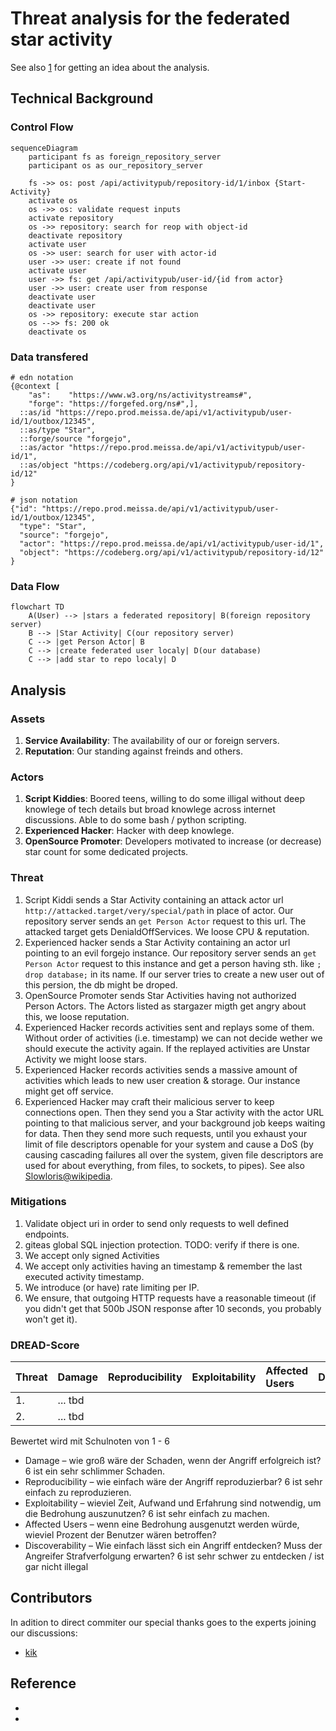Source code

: # Threat analysis for the federated star activity

See also [1] for getting an idea about the analysis.

## Technical Background
### Control Flow

```mermaid
sequenceDiagram
    participant fs as foreign_repository_server
    participant os as our_repository_server

    fs ->> os: post /api/activitypub/repository-id/1/inbox {Start-Activity}
    activate os
    os ->> os: validate request inputs
    activate repository
    os ->> repository: search for reop with object-id
    deactivate repository
    activate user
    os ->> user: search for user with actor-id
    user ->> user: create if not found
    activate user
    user ->> fs: get /api/activitypub/user-id/{id from actor}
    user ->> user: create user from response
    deactivate user
    deactivate user
    os ->> repository: execute star action
    os -->> fs: 200 ok
    deactivate os
```

### Data transfered

```
# edn notation
{@context [
    "as":    "https://www.w3.org/ns/activitystreams#",
    "forge": "https://forgefed.org/ns#",],
  ::as/id "https://repo.prod.meissa.de/api/v1/activitypub/user-id/1/outbox/12345",
  ::as/type "Star",
  ::forge/source "forgejo",
  ::as/actor "https://repo.prod.meissa.de/api/v1/activitypub/user-id/1",
  ::as/object "https://codeberg.org/api/v1/activitypub/repository-id/12"
}

# json notation
{"id": "https://repo.prod.meissa.de/api/v1/activitypub/user-id/1/outbox/12345",
  "type": "Star",
  "source": "forgejo",
  "actor": "https://repo.prod.meissa.de/api/v1/activitypub/user-id/1",
  "object": "https://codeberg.org/api/v1/activitypub/repository-id/12"
}
```

### Data Flow

```mermaid
flowchart TD
    A(User) --> |stars a federated repository| B(foreign repository server)
    B --> |Star Activity| C(our repository server)
    C --> |get Person Actor| B
    C --> |create federated user localy| D(our database)
    C --> |add star to repo localy| D    
```

## Analysis
### Assets

1. **Service Availability**: The availability of our or foreign servers.
2. **Reputation**: Our standing against freinds and others.

### Actors

1. **Script Kiddies**: Boored teens, willing to do some illigal without deep knowlege of tech details but broad knowlege across internet discussions. Able to do some bash / python scripting.
2. **Experienced Hacker**: Hacker with deep knowlege.
3. **OpenSource Promoter**: Developers motivated to increase (or decrease) star count for some dedicated projects.

### Threat

1. Script Kiddi sends a Star Activity containing an attack actor url `http://attacked.target/very/special/path` in place of actor. Our repository server sends an `get Person Actor` request to this url. The attacked target gets DenialdOffServices. We loose CPU & reputation.
2. Experienced hacker sends a Star Activity containing an actor url pointing to an evil forgejo instance. Our repository server sends an `get Person Actor` request to this instance and get a person having sth. like  `; drop database;` in its name. If our server tries to create a new user out of this persion, the db might be droped.
3. OpenSource Promoter sends Star Activities having not authorized Person Actors. The Actors listed as stargazer migth get angry about this, we loose reputation.
4. Experienced Hacker records activities sent and replays some of them. Without order of activities (i.e. timestamp) we can not decide wether we should execute the activity again. If the replayed activities are Unstar Activity we might loose stars.
5. Experienced Hacker records activities sends a massive amount of activities which leads to new user creation & storage. Our instance might get off service.
6. Experienced Hacker may craft their malicious server to keep connections open. Then they send you a Star activity with the actor URL pointing to that malicious server, and your background job keeps waiting for data. Then they send more such requests, until you exhaust your limit of file descriptors openable for your system and cause a DoS (by causing cascading failures all over the system, given file descriptors are used for about everything, from files, to sockets, to pipes). See also [Slowloris@wikipedia][2].

### Mitigations

1. Validate object uri in order to send only requests to well defined endpoints.
2. giteas global SQL injection protection. TODO: verify if there is one.
3. We accept only signed Activities
4. We accept only activities having an timestamp & remember the last executed activity timestamp.
5. We introduce (or have) rate limiting per IP.
6. We ensure, that outgoing HTTP requests have a reasonable timeout (if you didn't get that 500b JSON response after 10 seconds, you probably won't get it).

### DREAD-Score

| Threat | Damage  | Reproducibility | Exploitability | Affected Users | Discoverability | Mitigations |
| :----- | :------ | :-------------- | :------------- | :------------- | :-------------- | :---------- |
| 1.     | ... tbd |                 |                |                |                 |             |
| 2.     | ... tbd |                 |                |                |                 |             |

Bewertet wird mit Schulnoten von 1 - 6

* Damage – wie groß wäre der Schaden, wenn der Angriff erfolgreich ist? 6 ist ein sehr schlimmer Schaden.
* Reproducibility – wie einfach wäre der Angriff reproduzierbar? 6 ist sehr einfach zu reproduzieren.
* Exploitability – wieviel Zeit, Aufwand und Erfahrung sind notwendig, um die Bedrohung auszunutzen? 6 ist sehr einfach zu machen.
* Affected Users – wenn eine Bedrohung ausgenutzt werden würde, wieviel Prozent der Benutzer wären betroffen?
* Discoverability – Wie einfach lässt sich ein Angriff entdecken? Muss der Angreifer Strafverfolgung erwarten? 6 ist sehr schwer zu entdecken / ist gar nicht illegal

## Contributors

In adition to direct commiter our special thanks goes to the experts joining our discussions:

* [kik](https://codeberg.org/oelmekki)

## Reference

* [1]: https://geballte-sicherheit.de/threat-modelling-bedrohungsanalyse-7-teil-einstufung-von-bedrohungen-ranking-of-threats/
* [2]: https://en.wikipedia.org/wiki/Slowloris_(computer_security)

········

PROBLEM TO SOLVE:
Omit the pictures and restate the rest of the records verbatim.

RESULT:
Source code

: # Threat analysis for the federated star activity

See also [1] for getting an idea about the analysis.

## Technical Background
### Control Flow

```mermaid
sequenceDiagram
    participant fs as foreign_repository_server
    participant os as our_repository_server

    fs ->> os: post /api/activitypub/repository-id/1/inbox {Start-Activity}
    activate os
    os ->> os: validate request inputs
    activate repository
    os ->> repository: search for reop with object-id
    deactivate repository
    activate user
    os ->> user: search for user with actor-id
    user ->> user: create if not found
    activate user
    user ->> fs: get /api/activitypub/user-id/{id from actor}
    user ->> user: create user from response
    deactivate user
    deactivate user
    os ->> repository: execute star action
    os -->> fs: 200 ok
    deactivate os
```

### Data transfered

```
# edn notation
{@context [
    "as":    "https://www.w3.org/ns/activitystreams#",
    "forge": "https://forgefed.org/ns#",],
  ::as/id "https://repo.prod.meissa.de/api/v1/activitypub/user-id/1/outbox/12345",
  ::as/type "Star",
  ::forge/source "forgejo",
  ::as/actor "https://repo.prod.meissa.de/api/v1/activitypub/user-id/1",
  ::as/object "https://codeberg.org/api/v1/activitypub/repository-id/12"
}

# json notation
{"id": "https://repo.prod.meissa.de/api/v1/activitypub/user-id/1/outbox/12345",
  "type": "Star",
  "source": "forgejo",
  "actor": "https://repo.prod.meissa.de/api/v1/activitypub/user-id/1",
  "object": "https://codeberg.org/api/v1/activitypub/repository-id/12"
}
```

### Data Flow

```mermaid
flowchart TD
    A(User) --> |stars a federated repository| B(foreign repository server)
    B --> |Star Activity| C(our repository server)
    C --> |get Person Actor| B
    C --> |create federated user localy| D(our database)
    C --> |add star to repo localy| D    
```

## Analysis
### Assets

1. **Service Availability**: The availability of our or foreign servers.
2. **Reputation**: Our standing against freinds and others.

### Actors

1. **Script Kiddies**: Boored teens, willing to do some illigal without deep knowlege of tech details but broad knowlege across internet discussions. Able to do some bash / python scripting.
2. **Experienced Hacker**: Hacker with deep knowlege.
3. **OpenSource Promoter**: Developers motivated to increase (or decrease) star count for some dedicated projects.

### Threat

1. Script Kiddi sends a Star Activity containing an attack actor url `http://attacked.target/very/special/path` in place of actor. Our repository server sends an `get Person Actor` request to this url. The attacked target gets DenialdOffServices. We loose CPU & reputation.
2. Experienced hacker sends a Star Activity containing an actor url pointing to an evil forgejo instance. Our repository server sends an `get Person Actor` request to this instance and get a person having sth. like  `; drop database;` in its name. If our server tries to create a new user out of this persion, the db might be droped.
3. OpenSource Promoter sends Star Activities having not authorized Person Actors. The Actors listed as stargazer migth get angry about this, we loose reputation.
4. Experienced Hacker records activities sent and replays some of them. Without order of activities (i.e. timestamp) we can not decide wether we should execute the activity again. If the replayed activities are Unstar Activity we might loose stars.
5. Experienced Hacker records activities sends a massive amount of activities which leads to new user creation & storage. Our instance might get off service.
6. Experienced Hacker may craft their malicious server to keep connections open. Then they send you a Star activity with the actor URL pointing to that malicious server, and your background job keeps waiting for data. Then they send more such requests, until you exhaust your limit of file descriptors openable for your system and cause a DoS (by causing cascading failures all over the system, given file descriptors are used for about everything, from files, to sockets, to pipes). See also [Slowloris@wikipedia][2].

### Mitigations

1. Validate object uri in order to send only requests to well defined endpoints.
2. giteas global SQL injection protection. TODO: verify if there is one.
3. We accept only signed Activities
4. We accept only activities having an timestamp & remember the last executed activity timestamp.
5. We introduce (or have) rate limiting per IP.
6. We ensure, that outgoing HTTP requests have a reasonable timeout (if you didn't get that 500b JSON response after 10 seconds, you probably won't get it).

### DREAD-Score

| Threat | Damage  | Reproducibility | Exploitability | Affected Users | Discoverability | Mitigations |
| :----- | :------ | :-------------- | :------------- | :------------- | :-------------- | :---------- |
| 1.     | ... tbd |                 |                |                |                 |             |
| 2.     | ... tbd |                 |                |                |                 |             |

Bewertet wird mit Schulnoten von 1 - 6

* Damage – wie groß wäre der Schaden, wenn der Angriff erfolgreich ist? 6 ist ein sehr schlimmer Schaden.
* Reproducibility – wie einfach wäre der Angriff reproduzierbar? 6 ist sehr einfach zu reproduzieren.
* Exploitability – wieviel Zeit, Aufwand und Erfahrung sind notwendig, um die Bedrohung auszunutzen? 6 ist sehr einfach zu machen.
* Affected Users – wenn eine Bedrohung ausgenutzt werden würde, wieviel Prozent der Benutzer wären betroffen?
* Discoverability – Wie einfach lässt sich ein Angriff entdecken? Muss der Angreifer Strafverfolgung erwarten? 6 ist sehr schwer zu entdecken / ist gar nicht illegal

## Contributors

In adition to direct commiter our special thanks goes to the experts joining our discussions:

* [kik](https://codeberg.org/oelmekki)

## Reference

* [1]: https://geballte-sicherheit.de/threat-modelling-bedrohungsanalyse-7-teil-einstufung-von-bedrohungen-ranking-of-threats/
* [2]: https://en.wikipedia.org/wiki/Slowloris_(computer_security)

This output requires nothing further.